Attolico continues: “The return profiles are clearly coming down, and probably many unlevered funds in Europe have a 7 to 9 percent return profile. Even then, it’s more development loans and transitional assets, as opposed to Europe in 2013 when you could get much higher quality underlying real estate and still get to double-digit returns. The compromise is to go for more granular deals and ultimately a little more risk.”
That 7 to 9 percent return profile corresponds exactly to GreenOak Real Estate, which has stepped up its lending ambitions with a move into Continental Europe after raising two UK-focused debt funds, in 2014 and 2017. The €625 million GreenOak Europe Secured Lending vehicle closed last December, and Jim Blakemore, who heads the London-based credit business, says that two-thirds of the capital is already committed in loans spread across the continent.
“Nothing lasts forever but I do think that debt will continue to become more and more an accepted part of the asset allocation pie for pensions,” says Blakemore.
“We started work on the first debt fund in 2012, and it took a long time to get going. But, believe it or not, there are still a handful of pension fund consultants who have not massively endorsed real estate debt as a product. Likewise, there are some very significant pensions in Europe that don’t really have it in their asset allocation at all, which to me is shocking. So, I think you’re going to see more growth.”
Perhaps unusually for a US manager, GreenOak’s debt strategy is solely directed at the UK and Continental Europe; it sticks to equity investment on its home turf.
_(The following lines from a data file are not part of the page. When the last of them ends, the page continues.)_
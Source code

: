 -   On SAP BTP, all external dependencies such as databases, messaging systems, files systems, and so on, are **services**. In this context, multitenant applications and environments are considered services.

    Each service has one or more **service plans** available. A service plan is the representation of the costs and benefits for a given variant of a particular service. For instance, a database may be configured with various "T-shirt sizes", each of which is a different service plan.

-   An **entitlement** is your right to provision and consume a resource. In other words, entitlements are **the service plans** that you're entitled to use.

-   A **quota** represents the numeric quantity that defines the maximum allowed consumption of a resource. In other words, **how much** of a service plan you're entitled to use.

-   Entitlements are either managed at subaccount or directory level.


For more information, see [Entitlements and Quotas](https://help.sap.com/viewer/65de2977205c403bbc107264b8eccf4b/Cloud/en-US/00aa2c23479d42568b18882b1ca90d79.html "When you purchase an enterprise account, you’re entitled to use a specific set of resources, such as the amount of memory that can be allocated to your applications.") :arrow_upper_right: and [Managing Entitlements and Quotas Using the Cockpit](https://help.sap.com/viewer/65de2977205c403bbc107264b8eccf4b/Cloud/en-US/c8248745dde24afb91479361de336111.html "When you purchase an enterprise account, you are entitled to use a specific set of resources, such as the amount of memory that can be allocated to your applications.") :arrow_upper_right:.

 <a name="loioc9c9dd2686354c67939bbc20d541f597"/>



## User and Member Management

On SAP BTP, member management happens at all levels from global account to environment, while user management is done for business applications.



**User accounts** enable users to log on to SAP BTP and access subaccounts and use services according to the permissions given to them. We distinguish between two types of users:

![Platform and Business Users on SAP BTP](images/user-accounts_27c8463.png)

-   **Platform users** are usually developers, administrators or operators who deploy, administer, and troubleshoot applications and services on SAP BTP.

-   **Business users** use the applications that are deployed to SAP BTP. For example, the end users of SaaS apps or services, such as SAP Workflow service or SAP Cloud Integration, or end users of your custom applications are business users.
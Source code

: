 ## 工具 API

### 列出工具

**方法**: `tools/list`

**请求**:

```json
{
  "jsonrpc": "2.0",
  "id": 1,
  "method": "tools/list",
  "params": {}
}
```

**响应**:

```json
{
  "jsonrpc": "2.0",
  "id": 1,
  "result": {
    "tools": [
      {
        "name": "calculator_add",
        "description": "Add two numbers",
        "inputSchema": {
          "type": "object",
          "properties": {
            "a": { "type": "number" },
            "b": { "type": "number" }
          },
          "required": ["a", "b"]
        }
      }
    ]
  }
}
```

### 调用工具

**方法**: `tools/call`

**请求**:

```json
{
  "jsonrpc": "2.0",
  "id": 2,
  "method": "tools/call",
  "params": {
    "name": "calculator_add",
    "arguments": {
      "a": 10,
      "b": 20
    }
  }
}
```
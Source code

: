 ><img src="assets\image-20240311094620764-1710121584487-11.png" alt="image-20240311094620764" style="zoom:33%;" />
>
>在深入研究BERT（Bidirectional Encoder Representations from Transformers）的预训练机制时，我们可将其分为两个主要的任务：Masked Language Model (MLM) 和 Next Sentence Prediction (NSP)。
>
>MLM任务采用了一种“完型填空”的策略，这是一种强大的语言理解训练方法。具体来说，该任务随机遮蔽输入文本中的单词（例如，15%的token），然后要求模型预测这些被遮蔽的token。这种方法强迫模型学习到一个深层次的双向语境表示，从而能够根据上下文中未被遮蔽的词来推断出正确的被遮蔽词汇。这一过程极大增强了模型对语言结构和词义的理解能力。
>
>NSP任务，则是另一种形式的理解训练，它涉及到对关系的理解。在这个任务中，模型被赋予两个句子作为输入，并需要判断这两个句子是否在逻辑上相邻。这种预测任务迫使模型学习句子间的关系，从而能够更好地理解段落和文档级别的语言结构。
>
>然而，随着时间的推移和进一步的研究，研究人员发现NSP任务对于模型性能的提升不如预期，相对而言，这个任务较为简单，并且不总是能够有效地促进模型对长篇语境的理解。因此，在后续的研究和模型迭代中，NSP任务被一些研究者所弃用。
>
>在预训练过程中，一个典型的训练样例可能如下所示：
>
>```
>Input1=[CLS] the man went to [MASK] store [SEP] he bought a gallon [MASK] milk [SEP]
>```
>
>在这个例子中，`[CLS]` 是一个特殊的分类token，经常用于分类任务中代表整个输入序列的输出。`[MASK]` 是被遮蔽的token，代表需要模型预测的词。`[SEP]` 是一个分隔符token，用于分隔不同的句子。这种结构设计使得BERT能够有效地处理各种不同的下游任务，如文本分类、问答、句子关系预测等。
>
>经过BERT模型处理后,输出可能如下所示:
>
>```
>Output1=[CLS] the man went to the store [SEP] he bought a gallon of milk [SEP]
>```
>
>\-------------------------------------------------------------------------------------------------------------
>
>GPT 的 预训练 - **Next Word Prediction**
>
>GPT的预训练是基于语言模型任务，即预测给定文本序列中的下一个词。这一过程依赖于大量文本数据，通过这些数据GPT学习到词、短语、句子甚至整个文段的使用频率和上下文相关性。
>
Blakemore says the new fund reflects the renewed economic growth in many European markets and the fact that they are less advanced through the property cycle than the UK.
He adds: “From a pure investment point of view, there’s a lot of attraction to Europe – and part of it is the currency. There is much more liquidity in the euro and not just out of Europe but globally. Certainly for Asian investors it’s much easier for them to deal with euros than sterling. Europe is a more compelling story.”
Attractive though it is, the real estate debt story is not entirely straightforward. Omni’s Kluever concedes there are concerns that after so much fundraising last year, managers are still sitting on undeployed capital. But she insists: “I don’t think that’s going to stop the industry seeing another bumper year of asset-raising. It comes back to this perpetual theme in investment, which is the search for yield.”
Blakemore says a big talking point among his investors is the regulatory complexity around real estate lending across Continental Europe versus the transparency of even a Brexit-blighted UK. As he suggests, it underlines the importance of a manager’s track record in sourcing and deploying capital, delivering the promised returns.
“Most of the debt funds have been raised in pretty benign property markets, with six, seven years of tailwinds,” he says. “What happens as these funds mature, and markets move back and forth? That will be interesting for investors because then they will have more tools to differentiate strategies and managers. Track records will become more real as the funds mature.”
Track record is also one reason why, as Attolico points out, it is the larger fund managers attracting most of the capital – something not immediately obvious from the raw data but nonetheless, she says, an accelerating trend.
“I’m a big believer that real estate debt strategies have a place in investors’ portfolios, and at this point in the cycle make a lot of sense,” Attolico adds. “However, not all debt is made equal and I would caution investors to look at actual leverage and synthetic leverage, and at how the underlying real estate is generating returns. Ultimately, if you’re doing debt strategies you want to be as far as possible from taking equity-like risks.”